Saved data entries
****************************************
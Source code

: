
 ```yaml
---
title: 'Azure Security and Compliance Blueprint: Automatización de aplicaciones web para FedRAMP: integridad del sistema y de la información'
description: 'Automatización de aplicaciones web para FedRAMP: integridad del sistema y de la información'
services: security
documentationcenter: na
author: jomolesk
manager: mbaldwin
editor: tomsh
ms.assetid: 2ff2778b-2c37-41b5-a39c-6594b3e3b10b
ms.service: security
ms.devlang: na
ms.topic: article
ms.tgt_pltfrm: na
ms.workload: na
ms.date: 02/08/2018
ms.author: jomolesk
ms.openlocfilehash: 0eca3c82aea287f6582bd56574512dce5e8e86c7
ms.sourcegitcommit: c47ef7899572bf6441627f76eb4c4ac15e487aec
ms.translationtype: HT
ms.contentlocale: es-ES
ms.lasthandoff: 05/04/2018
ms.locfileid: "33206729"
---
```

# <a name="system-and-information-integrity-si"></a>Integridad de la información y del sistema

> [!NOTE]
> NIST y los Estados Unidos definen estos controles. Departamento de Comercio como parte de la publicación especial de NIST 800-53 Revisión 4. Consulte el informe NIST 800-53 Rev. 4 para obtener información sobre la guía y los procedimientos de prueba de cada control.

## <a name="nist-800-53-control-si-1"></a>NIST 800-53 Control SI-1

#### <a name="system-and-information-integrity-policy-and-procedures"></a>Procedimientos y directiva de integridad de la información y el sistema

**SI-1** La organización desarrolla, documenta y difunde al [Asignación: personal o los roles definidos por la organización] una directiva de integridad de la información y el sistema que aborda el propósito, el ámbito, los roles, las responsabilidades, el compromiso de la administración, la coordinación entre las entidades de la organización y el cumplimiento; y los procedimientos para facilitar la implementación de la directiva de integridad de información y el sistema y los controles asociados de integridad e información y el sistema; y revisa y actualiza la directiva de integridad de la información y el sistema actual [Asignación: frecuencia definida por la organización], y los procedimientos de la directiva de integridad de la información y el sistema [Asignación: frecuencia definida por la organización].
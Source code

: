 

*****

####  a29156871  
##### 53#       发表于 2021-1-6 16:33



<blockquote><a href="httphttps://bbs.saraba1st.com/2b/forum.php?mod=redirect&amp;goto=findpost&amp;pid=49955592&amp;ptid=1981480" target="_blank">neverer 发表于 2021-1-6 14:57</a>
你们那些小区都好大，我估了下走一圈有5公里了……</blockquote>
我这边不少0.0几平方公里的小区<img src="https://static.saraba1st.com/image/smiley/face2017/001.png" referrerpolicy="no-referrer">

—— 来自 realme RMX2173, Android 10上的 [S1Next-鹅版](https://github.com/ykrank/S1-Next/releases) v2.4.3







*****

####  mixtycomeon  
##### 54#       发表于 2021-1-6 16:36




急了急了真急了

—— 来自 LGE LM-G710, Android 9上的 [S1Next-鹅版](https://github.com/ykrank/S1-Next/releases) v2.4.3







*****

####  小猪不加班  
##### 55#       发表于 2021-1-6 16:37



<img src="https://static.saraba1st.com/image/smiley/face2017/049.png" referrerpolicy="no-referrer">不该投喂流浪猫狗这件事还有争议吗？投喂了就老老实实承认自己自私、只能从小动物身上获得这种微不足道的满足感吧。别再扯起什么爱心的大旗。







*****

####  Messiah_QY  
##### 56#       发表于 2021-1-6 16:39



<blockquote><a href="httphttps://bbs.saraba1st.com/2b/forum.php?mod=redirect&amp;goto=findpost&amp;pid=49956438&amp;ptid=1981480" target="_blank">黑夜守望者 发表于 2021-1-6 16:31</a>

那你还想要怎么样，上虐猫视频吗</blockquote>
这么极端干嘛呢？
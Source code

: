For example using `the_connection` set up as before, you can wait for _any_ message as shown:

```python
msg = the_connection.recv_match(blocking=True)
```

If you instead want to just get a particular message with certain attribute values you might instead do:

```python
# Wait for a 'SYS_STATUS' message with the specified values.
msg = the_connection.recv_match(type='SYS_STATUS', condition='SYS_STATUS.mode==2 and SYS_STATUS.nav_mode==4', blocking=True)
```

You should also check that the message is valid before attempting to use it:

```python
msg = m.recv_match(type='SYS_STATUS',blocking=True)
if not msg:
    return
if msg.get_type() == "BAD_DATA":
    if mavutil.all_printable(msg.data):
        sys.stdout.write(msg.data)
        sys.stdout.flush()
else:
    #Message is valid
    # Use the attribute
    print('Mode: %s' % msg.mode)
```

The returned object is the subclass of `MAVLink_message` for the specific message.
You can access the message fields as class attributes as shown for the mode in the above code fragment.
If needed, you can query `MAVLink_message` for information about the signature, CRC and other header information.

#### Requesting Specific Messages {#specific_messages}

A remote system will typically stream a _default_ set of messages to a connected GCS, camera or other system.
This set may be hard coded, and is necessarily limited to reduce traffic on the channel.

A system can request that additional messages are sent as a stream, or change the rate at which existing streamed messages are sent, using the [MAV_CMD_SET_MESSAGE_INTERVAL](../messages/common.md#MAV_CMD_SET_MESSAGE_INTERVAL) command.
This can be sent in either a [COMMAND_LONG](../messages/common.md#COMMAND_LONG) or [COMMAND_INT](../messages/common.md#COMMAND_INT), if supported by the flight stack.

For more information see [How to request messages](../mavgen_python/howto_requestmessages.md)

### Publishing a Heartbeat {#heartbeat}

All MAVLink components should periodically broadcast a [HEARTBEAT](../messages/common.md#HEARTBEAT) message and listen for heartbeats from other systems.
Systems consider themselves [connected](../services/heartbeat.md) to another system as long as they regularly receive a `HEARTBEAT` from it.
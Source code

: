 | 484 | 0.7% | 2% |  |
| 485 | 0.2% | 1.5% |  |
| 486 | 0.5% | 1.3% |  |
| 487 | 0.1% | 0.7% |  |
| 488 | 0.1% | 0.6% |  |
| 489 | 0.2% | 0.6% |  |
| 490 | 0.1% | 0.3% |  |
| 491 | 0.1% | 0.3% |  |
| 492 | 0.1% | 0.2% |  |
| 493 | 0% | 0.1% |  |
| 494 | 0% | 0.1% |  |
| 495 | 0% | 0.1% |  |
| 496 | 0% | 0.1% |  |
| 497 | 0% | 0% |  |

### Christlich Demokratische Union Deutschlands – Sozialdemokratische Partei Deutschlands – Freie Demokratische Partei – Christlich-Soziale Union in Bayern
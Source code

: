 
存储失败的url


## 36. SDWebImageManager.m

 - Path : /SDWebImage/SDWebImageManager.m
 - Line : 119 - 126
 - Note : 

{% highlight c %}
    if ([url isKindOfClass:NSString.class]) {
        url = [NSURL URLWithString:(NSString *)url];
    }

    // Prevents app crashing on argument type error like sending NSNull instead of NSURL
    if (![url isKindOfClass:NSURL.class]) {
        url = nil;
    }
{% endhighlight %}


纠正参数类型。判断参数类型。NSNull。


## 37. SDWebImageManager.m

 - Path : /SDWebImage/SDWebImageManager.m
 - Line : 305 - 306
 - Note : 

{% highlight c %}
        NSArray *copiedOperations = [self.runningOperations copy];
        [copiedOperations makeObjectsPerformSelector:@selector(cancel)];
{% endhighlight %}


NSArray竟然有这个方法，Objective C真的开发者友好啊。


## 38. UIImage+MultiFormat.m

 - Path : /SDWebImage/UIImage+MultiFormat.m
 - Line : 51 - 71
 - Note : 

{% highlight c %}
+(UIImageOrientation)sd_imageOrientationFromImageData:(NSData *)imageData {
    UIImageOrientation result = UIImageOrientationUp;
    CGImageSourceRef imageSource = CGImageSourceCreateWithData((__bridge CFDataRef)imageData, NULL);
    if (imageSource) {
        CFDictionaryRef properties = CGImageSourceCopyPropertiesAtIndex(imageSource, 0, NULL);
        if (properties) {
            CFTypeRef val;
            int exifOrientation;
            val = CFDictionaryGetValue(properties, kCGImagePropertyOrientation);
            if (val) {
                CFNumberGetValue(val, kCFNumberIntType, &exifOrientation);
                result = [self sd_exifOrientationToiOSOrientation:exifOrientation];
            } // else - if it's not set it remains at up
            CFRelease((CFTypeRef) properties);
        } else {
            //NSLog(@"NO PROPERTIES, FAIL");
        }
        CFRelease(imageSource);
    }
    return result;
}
****************************************
Write down only the number of lines above where the word "that" occurs.

## Worked solution
2